**YOUR INSTRUCTIONS:**
In the listing below, identify each line with the word "表观消费量" and return those lines.

[PROVIDED DATA Boundary: Start]

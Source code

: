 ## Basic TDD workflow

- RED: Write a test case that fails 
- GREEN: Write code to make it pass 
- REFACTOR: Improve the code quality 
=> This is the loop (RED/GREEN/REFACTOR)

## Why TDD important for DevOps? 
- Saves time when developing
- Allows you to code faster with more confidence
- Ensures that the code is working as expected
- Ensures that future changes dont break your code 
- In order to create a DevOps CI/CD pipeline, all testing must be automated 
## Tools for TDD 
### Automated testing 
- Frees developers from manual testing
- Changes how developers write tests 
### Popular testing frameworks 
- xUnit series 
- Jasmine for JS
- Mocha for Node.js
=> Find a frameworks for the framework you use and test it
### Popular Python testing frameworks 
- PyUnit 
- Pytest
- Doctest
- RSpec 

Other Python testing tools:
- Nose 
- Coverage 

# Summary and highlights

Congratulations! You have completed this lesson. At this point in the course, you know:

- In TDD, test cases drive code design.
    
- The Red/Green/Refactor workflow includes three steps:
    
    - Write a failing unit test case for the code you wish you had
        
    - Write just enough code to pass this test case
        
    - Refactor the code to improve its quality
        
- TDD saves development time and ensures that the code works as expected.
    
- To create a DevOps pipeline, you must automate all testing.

[PROVIDED DATA Boundary: End]
[PROVIDED DATA Boundary: Start]

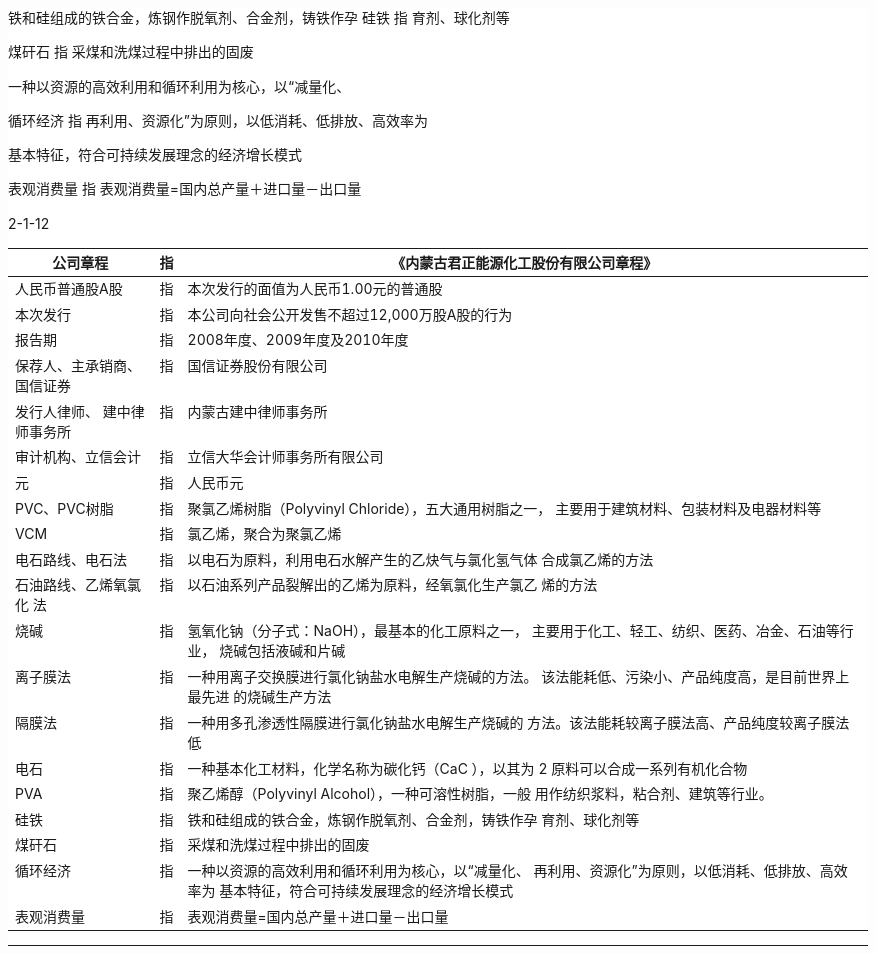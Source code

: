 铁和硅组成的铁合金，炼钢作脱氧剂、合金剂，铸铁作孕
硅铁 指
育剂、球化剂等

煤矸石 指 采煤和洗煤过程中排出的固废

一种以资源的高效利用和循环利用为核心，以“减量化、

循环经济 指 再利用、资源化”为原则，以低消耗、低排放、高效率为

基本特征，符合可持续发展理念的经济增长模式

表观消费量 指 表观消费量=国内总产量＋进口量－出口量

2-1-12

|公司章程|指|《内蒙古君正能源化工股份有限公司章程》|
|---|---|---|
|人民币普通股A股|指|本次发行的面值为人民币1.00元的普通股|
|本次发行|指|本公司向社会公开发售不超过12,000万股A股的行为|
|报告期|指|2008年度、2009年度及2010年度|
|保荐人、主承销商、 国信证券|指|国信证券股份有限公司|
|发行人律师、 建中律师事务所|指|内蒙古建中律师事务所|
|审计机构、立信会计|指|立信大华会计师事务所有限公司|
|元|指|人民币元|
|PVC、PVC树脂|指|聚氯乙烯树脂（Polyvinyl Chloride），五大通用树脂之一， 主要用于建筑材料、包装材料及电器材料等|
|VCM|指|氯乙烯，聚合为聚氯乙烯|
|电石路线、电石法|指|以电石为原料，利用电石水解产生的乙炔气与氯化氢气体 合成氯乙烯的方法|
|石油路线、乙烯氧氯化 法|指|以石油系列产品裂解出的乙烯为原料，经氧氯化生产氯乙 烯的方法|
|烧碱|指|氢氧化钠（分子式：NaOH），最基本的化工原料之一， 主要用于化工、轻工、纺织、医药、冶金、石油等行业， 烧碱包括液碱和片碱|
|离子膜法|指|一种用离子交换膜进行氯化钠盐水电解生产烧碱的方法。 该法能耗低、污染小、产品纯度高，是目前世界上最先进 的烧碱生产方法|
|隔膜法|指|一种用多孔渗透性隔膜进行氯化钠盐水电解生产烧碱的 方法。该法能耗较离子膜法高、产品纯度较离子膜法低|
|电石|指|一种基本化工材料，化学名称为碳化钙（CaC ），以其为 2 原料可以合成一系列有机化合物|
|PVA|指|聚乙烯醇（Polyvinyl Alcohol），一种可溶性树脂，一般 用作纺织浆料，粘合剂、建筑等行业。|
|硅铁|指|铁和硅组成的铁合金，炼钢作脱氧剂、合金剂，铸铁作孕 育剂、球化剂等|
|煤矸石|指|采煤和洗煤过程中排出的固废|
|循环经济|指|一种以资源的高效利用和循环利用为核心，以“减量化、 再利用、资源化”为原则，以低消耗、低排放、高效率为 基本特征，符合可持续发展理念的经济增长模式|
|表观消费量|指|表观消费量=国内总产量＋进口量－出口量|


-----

[PROVIDED DATA Boundary: End]

**ANSWER FOR THIS EXERCISE:**
表观消费量 指 表观消费量=国内总产量＋进口量－出口量
|表观消费量|指|表观消费量=国内总产量＋进口量－出口量|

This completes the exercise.